Mr Obama had previously released an official "certification of live birth" showing he was born in Hawaii.
But fringe "birther" theorists have insisted Mr Obama was actually born in his father's native Kenya, making him ineligible to be president.
Recently potential Republican candidate Donald Trump has revived the rumour.
Continue reading the main story Analysis
Mark Mardell BBC North America editor
The White House clearly felt they had to lay this matter to rest. And they were almost certainly right.
I was out of town when the story broke and rushed to find a diner with a TV to watch what the president said. As I talked to people afterwards, it was very clear many had doubts about the president's birth certificate and wondered why something hadn't been said more clearly much earlier.
Something else was also very clear: They agreed with the president that this was a distraction and nearly everyone, unprompted, mentioned the price of petrol as their overwhelming concern.
On Wednesday, Mr Obama described the unprecedented move as an effort to rid the US political debate of a distraction, saying he had watched, puzzled and bemused, as the birther conspiracy had built and developed over the past years.

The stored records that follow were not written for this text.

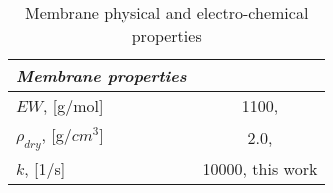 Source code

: \documentclass[]{elsart}
\begin{document}
 \begin{table}[ptb]\begin{center}
 \caption{Membrane physical and electro-chemical properties}
 \label{tb:data_membrane}
 \begin{tabular}{lc}  \hline \hline
	\it{Membrane properties}  \\ \hline
	$EW$, [g/mol]                                         & 1100, \cite{Springer91}       		\\
	$\rho_{dry}$, [g/$cm^3$]                        & 2.0, \cite{Springer91}  \\
	$k$, [1/s]                                                 & 10000, this work\\
	\hline \hline
\end{tabular} \end{center} \end{table}
\end{document}
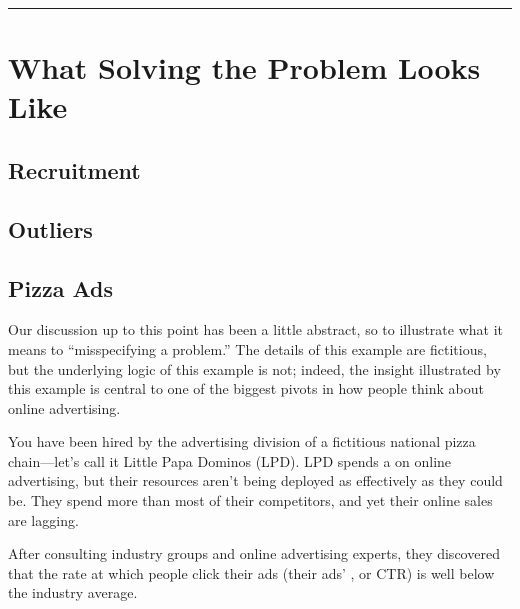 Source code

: \documentclass[letterpaper,10pt,english]{jupyterBook}
\begin{document}
\bigskip\hrule\bigskip


\sphinxstepscope


\section{What Solving the  Problem Looks Like}
\label{\detokenize{20_problems_to_questions/15_solving_the_wrong_problem:what-solving-the-wrong-problem-looks-like}}\label{\detokenize{20_problems_to_questions/15_solving_the_wrong_problem::doc}}

\subsection{Recruitment}
\label{\detokenize{20_problems_to_questions/15_solving_the_wrong_problem:recruitment}}

\subsection{Outliers}
\label{\detokenize{20_problems_to_questions/15_solving_the_wrong_problem:outliers}}

\subsection{Pizza Ads}
\label{\detokenize{20_problems_to_questions/15_solving_the_wrong_problem:pizza-ads}}
\sphinxAtStartPar
Our discussion up to this point has been a little abstract, so to illustrate what it means to “mis\sphinxhyphen{}specifying a problem.” The details of this example are fictitious, but the underlying logic of this example is not; indeed, the insight illustrated by this example is central to one of the biggest pivots in how people think about online advertising.

\sphinxAtStartPar
You have been hired by the advertising division of a fictitious national pizza chain—let’s call it Little Papa Dominos (LPD). LPD spends a  on online advertising, but their resources aren’t being deployed as effectively as they could be. They spend more than most of their competitors, and yet their online sales are lagging.

\sphinxAtStartPar
After consulting industry groups and online advertising experts, they discovered that the rate at which people click their ads (their ads’ , or CTR) is well below the industry average.
\end{document}
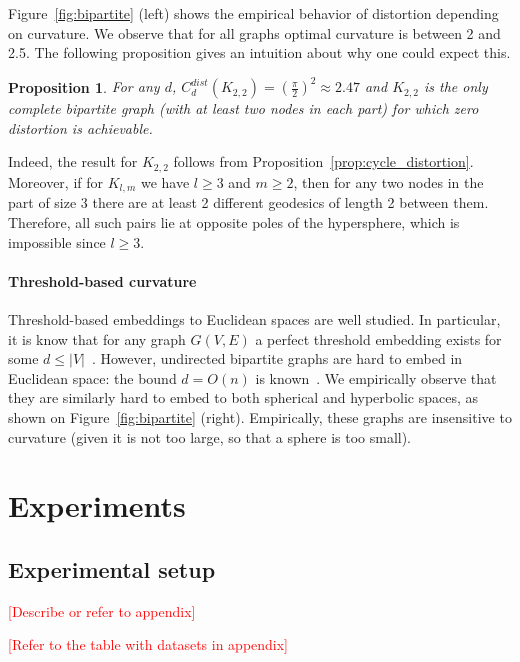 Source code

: \documentclass{article} %
\newtheorem{proposition}[theorem]{Proposition}
\begin{document}
Figure~\ref{fig:bipartite} (left) shows the empirical behavior of distortion depending on curvature. We observe that for all graphs optimal curvature is between 2 and 2.5. 
The following proposition gives an intuition about why one could expect this. 

\begin{proposition}\label{prop:bipartite_distortion}
For any $d$, $C_d^{dist}(K_{2,2}) = \left(\frac{\pi}{2}\right)^2 \approx 2.47$ and $K_{2,2}$ is the only complete bipartite graph (with at least two nodes in each part) for which zero distortion is achievable.
\end{proposition}

Indeed, the result for $K_{2,2}$ follows from Proposition~\ref{prop:cycle_distortion}. Moreover, if for $K_{l,m}$ we have $l \ge 3$ and $m \ge 2$, then for any two nodes in the part of size 3 there are at least 2 different geodesics of length 2 between them. Therefore, all such pairs lie at opposite poles of the hypersphere, which is impossible since $l \ge 3$.

\paragraph{Threshold-based curvature} 
 
Threshold-based embeddings to Euclidean spaces are well studied. In particular, it is know that for any graph $G(V,E)$ a perfect threshold embedding  exists for some $d \le |V|$~\citep{maehara1984space}. 
However, undirected bipartite graphs are hard to embed in Euclidean space: the bound $d = O(n)$ is known~\citep{maehara1984space}. We empirically observe that they are similarly hard to embed to both spherical and hyperbolic spaces, as shown on Figure~\ref{fig:bipartite} (right). Empirically, these graphs are insensitive to curvature (given it is not too large, so that a sphere is too small).
 
\section{Experiments}

\subsection{Experimental setup}

\textcolor{red}{[Describe or refer to appendix]}

\textcolor{red}{[Refer to the table with datasets in appendix]}
\end{document}
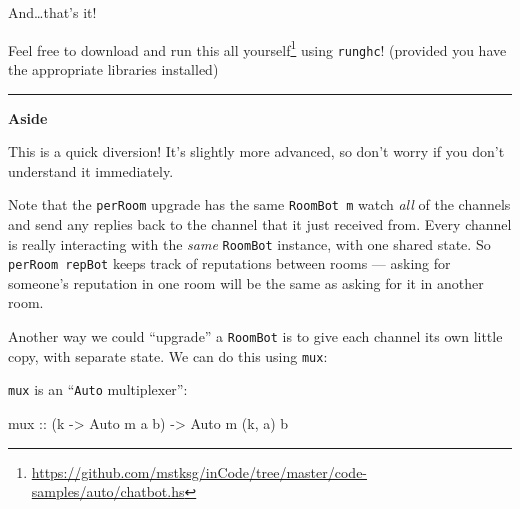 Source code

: \documentclass[]{article}
\newenvironment{Shaded}{}{}
\newcommand{\CommentTok}[1]{\textcolor[rgb]{0.38,0.63,0.69}{\textit{#1}}}
\newcommand{\DataTypeTok}[1]{\textcolor[rgb]{0.56,0.13,0.00}{#1}}
\newcommand{\FunctionTok}[1]{\textcolor[rgb]{0.02,0.16,0.49}{#1}}
\newcommand{\KeywordTok}[1]{\textcolor[rgb]{0.00,0.44,0.13}{\textbf{#1}}}
\newcommand{\NormalTok}[1]{#1}
\newcommand{\OperatorTok}[1]{\textcolor[rgb]{0.40,0.40,0.40}{#1}}
\newcommand{\OtherTok}[1]{\textcolor[rgb]{0.00,0.44,0.13}{#1}}
\renewcommand{\href}[2]{#2\footnote{\url{#1}}}
\begin{document}
And\ldots that's it!

Feel free to
\href{https://github.com/mstksg/inCode/tree/master/code-samples/auto/chatbot.hs}{download
and run this all yourself} using \texttt{runghc}! (provided you have the
appropriate libraries installed)

\begin{center}\rule{0.5\linewidth}{\linethickness}\end{center}

\textbf{Aside}

This is a quick diversion! It's slightly more advanced, so don't worry if you
don't understand it immediately.

Note that the \texttt{perRoom} upgrade has the same \texttt{RoomBot\ m} watch
\emph{all} of the channels and send any replies back to the channel that it just
received from. Every channel is really interacting with the \emph{same}
\texttt{RoomBot} instance, with one shared state. So \texttt{perRoom\ repBot}
keeps track of reputations between rooms --- asking for someone's reputation in
one room will be the same as asking for it in another room.

Another way we could ``upgrade'' a \texttt{RoomBot} is to give each channel its
own little copy, with separate state. We can do this using \texttt{mux}:

\begin{Shaded}
\end{Shaded}

\texttt{mux} is an ``\texttt{Auto} multiplexer'':

\begin{Shaded}
\begin{Highlighting}[]
\OtherTok{mux ::}\NormalTok{ (k }\OtherTok{{-}>} \DataTypeTok{Auto}\NormalTok{ m a b) }\OtherTok{{-}>} \DataTypeTok{Auto}\NormalTok{ m (k, a) b}
\end{Highlighting}
\end{Shaded}
\end{document}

"We do not have time for this kind of silliness," Mr Obama said. "We have better stuff to do. I have better stuff to do. We have problems we have to solve but we're going to have to focus on them, not on this."
The release of Mr Obama's long form birth certificate, which had been stored in a vault in Hawaii since his birth in August 1961, comes after years of speculation among conspiracy-minded conservatives.
Republicans push back
The birther conspiracy held that Mr Obama was born in Kenya or in Indonesia, where he lived as a child, or that the birth certificate revealed other unwholesome information about the president.
During the 2008 presidential campaign Mr Obama released a computer print-out of the birth certificate information that is recognised as an official record of his birth, and Hawaiian public health officials vouched for its authenticity.
But the move did little to quell the birthers, even as most mainstream Republicans have sought to quash the movement, calling it a distraction from substantive policy disagreements.
On Wednesday, the White House released copies of the original birth certificate, with a stamp indicating it was received from Hawaiian officials on Monday.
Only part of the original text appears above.